(Extracted records)
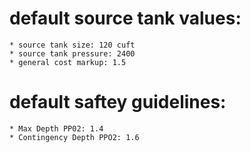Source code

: <h1>default source tank values:</h1>
    
    * source tank size: 120 cuft
    * source tank pressure: 2400
    * general cost markup: 1.5

<h1>default saftey guidelines:</h1>
    
    * Max Depth PP02: 1.4
    * Contingency Depth PPO2: 1.6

Task:
Repeat each of the records exactly as written, except for the pictures, which are to be left out.

Output for this task:
Source code

: <h1>default source tank values:</h1>
    
    * source tank size: 120 cuft
    * source tank pressure: 2400
    * general cost markup: 1.5

<h1>default saftey guidelines:</h1>
    
    * Max Depth PP02: 1.4
    * Contingency Depth PPO2: 1.6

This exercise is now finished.